Where are you using char $\ne 2$?

Thorgott

has to be in the "I have already shown" part

Ted Shifrin

Note $x^2+y^2+z^2=(x+y+z)^2$.

The erstwhile-mentioned double line.

Thorgott

hmm, I actually don't see where in my proof I have used the characteristic =/=2 assumption

so I must be making an error somewhere in any case

leslie townes

according to the search function, 'erstwhile' has been used only seven times in this chat (not counting this one), and each time by ted shifrin.

Ted Shifrin

12:47 AM

I am far eruditer!

D.C. the III

only one of us with an expansive vernacular

see even uses more fancy words than vernacular

Thorgott

1:05 AM

ok, so there's this claim that the vanishing locus of a degree 2 irreducible in $\mathbb{A}^2$ is, up to affine-linear automorphism, either $V_a(x^2-y)$ or $V_a(xy-1)$. does this need characteristic =/=2?

Ted Shifrin

Yes, surely.

I prefer to think homogeneously, but whatever.

Thorgott

ahh, I have a "proof" not using the assumption and can't figure out for the life of me where it's going wrong

Ted Shifrin

1:21 AM

Well, test out my example above of the generic quadratic form.

Who says the affine curve has to be irreducible?
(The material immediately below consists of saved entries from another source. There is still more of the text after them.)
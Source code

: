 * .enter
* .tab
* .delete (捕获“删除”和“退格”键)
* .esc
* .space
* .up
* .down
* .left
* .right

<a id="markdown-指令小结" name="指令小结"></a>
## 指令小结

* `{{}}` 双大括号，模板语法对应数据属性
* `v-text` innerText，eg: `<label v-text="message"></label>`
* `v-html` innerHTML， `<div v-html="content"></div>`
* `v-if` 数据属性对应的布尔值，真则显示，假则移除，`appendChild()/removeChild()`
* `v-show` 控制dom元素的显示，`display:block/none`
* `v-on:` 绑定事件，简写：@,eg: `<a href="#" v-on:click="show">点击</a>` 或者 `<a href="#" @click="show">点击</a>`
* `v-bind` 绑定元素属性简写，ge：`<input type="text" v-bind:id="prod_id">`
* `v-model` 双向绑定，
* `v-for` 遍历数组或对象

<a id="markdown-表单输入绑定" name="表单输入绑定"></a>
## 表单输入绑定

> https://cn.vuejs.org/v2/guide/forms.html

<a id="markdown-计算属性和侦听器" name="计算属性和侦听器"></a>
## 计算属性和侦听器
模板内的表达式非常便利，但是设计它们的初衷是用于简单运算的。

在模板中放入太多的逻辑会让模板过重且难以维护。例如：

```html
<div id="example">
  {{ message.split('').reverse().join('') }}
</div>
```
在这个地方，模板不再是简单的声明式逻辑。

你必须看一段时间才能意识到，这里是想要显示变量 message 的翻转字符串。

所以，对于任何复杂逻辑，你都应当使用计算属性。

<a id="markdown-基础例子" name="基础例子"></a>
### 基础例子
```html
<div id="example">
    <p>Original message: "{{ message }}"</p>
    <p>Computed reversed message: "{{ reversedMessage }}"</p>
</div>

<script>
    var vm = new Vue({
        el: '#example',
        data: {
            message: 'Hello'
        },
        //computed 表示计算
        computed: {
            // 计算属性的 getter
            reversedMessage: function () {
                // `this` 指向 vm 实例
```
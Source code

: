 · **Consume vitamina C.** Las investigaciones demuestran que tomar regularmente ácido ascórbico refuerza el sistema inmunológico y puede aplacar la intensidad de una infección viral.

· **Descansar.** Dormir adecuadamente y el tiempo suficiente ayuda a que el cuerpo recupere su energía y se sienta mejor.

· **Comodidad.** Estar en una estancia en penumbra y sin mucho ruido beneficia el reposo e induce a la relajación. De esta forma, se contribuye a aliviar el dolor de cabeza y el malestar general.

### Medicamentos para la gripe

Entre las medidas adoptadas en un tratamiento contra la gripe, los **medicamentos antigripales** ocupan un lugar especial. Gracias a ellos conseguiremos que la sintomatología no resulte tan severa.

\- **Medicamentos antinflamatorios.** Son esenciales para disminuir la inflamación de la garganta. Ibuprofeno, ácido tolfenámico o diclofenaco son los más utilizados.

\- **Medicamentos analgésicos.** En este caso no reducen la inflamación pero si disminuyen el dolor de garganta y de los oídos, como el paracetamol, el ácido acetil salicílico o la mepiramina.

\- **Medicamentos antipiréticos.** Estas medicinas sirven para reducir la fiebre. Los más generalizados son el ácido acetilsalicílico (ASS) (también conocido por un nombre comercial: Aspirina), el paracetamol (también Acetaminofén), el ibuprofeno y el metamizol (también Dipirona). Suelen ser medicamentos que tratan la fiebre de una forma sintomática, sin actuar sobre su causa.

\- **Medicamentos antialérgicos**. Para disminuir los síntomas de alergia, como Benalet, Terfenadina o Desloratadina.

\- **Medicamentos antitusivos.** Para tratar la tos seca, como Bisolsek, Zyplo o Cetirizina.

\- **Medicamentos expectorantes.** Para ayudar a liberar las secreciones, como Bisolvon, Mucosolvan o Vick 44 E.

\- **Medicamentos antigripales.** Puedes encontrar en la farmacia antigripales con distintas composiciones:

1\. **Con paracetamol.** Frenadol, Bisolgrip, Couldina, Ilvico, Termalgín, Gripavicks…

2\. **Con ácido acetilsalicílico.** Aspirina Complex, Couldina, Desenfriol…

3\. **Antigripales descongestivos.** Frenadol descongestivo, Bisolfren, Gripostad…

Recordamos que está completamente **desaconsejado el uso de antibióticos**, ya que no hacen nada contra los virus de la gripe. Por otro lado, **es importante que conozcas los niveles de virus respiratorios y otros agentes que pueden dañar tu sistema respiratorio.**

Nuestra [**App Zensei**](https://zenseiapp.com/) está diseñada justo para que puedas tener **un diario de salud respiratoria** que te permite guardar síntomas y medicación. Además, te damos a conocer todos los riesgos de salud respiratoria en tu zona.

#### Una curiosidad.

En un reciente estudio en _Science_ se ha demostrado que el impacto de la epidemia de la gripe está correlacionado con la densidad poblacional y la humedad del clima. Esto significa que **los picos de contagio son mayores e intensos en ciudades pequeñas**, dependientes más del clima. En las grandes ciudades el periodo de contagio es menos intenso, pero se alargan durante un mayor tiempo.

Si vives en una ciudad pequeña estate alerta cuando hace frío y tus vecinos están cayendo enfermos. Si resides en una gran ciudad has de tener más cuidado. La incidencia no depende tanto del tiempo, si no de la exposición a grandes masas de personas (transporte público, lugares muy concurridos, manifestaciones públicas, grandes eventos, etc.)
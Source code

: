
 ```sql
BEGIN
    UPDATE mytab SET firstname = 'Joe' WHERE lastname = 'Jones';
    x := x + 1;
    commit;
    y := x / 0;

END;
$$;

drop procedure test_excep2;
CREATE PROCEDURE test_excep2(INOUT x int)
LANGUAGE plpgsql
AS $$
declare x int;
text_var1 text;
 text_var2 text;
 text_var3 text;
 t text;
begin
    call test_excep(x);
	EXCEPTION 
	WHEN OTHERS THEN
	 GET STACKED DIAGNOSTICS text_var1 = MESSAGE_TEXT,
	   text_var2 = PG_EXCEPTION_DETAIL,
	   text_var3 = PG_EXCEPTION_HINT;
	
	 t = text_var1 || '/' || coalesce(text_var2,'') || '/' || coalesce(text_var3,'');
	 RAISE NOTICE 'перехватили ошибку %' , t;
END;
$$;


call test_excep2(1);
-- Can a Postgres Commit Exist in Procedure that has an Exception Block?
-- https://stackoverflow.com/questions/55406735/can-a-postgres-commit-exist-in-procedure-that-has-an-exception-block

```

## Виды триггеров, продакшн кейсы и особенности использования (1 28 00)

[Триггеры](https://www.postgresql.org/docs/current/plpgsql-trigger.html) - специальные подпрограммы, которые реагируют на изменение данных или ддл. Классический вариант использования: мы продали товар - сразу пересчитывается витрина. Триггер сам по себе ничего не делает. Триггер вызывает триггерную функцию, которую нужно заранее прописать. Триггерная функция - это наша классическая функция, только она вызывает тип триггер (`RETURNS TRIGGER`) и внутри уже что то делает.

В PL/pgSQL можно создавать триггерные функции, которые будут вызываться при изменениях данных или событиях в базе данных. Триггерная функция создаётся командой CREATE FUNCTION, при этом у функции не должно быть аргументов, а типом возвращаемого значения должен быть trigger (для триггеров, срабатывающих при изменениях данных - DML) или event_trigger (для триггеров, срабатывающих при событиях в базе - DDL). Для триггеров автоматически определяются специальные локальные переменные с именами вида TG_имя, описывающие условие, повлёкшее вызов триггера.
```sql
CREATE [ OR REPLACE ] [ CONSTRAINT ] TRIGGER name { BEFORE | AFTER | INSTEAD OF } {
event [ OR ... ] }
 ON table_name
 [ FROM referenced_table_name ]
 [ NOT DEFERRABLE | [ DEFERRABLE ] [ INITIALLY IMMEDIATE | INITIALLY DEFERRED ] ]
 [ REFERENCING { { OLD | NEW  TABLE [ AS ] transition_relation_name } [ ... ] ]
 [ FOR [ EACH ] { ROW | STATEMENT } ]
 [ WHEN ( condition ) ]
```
In char 2 is there an irreducible?

Thorgott

the issue with that example is that it's reducible

nobody says affine curves have to be irreducible (I think), but I'm classifying the irreducible ones

the closures of these in projective space correspond to irreducible conics (and the reducible ones are unions of two lines, either the "double line" or two lines meeting in a single point)

Ted Shifrin

In char 2 is $xy=1$ irreducible?

Thorgott

yeah, I think so

but even if it wasn't, that just mean even less possibilities, so the classification would at worst get smaller

Ted Shifrin

Well, did you prove those are irreducible or not? Why not others?

Thorgott

1:40 AM

an arbitrary degree 2 polynomial over an algebraically closed field has the form $(x-ay)(x-by)+cx+dy+e$ (up to scaling, which doesn't change the locus). if $a=b$, we substitute $x\mapsto x+ay$ and obtain $x^2+cx+d'y+e$. now, $d'\neq0$ as otherwise the polynomial is irreducible (which is preserved under affine linear automorphisms), so we can substitute $y\mapsto-\frac{1}{d'}(cx+y+e)$ and obtain $x^2-y$.
if $a\neq b\neq0$, i can substitute $x\mapsto x-\frac{a}{b}y$ and $y\mapsto\frac{1}{b}(x-y)$ to obtain $(1-\frac{a}{b})^2xy+c'x+d'y+e$. the coefficient is non-zero, so I can remove it by res…

robjohn

4:07 AM

@TedShifrin I am okay, but some testing being done. Sorry, I have been quiescent here for a while.

3

Ted Shifrin

4:21 AM

@robjohn just thinking of you!

robjohn

Nice to be remembered

@Ted how are things with you?

Ted Shifrin

A bit hoarse from going to a gathering with too many loud people — hopefully, nothing worser.

robjohn

I was worried about going to UCLA to proctor an exam 2 weeks ago. It has been about 3 years since I've been to UCLA and sometimes after going there, I get some cold/flu symptoms

leslie townes

4:38 AM

i have some in long beach if you'd like more. fresh from day care!

Ted Shifrin

This is today’s life. With the weather going up and down and with allergies, I always have nose/throat issues.

leslie townes

we've had one RSV, one pneumonia (probably post-RSV), and one covid report in the last week.

Ted Shifrin

Is that all?

leslie townes

well, no obligation for day care to report to us if there's no testing in the first instance, or if it's done but not reported to the day care.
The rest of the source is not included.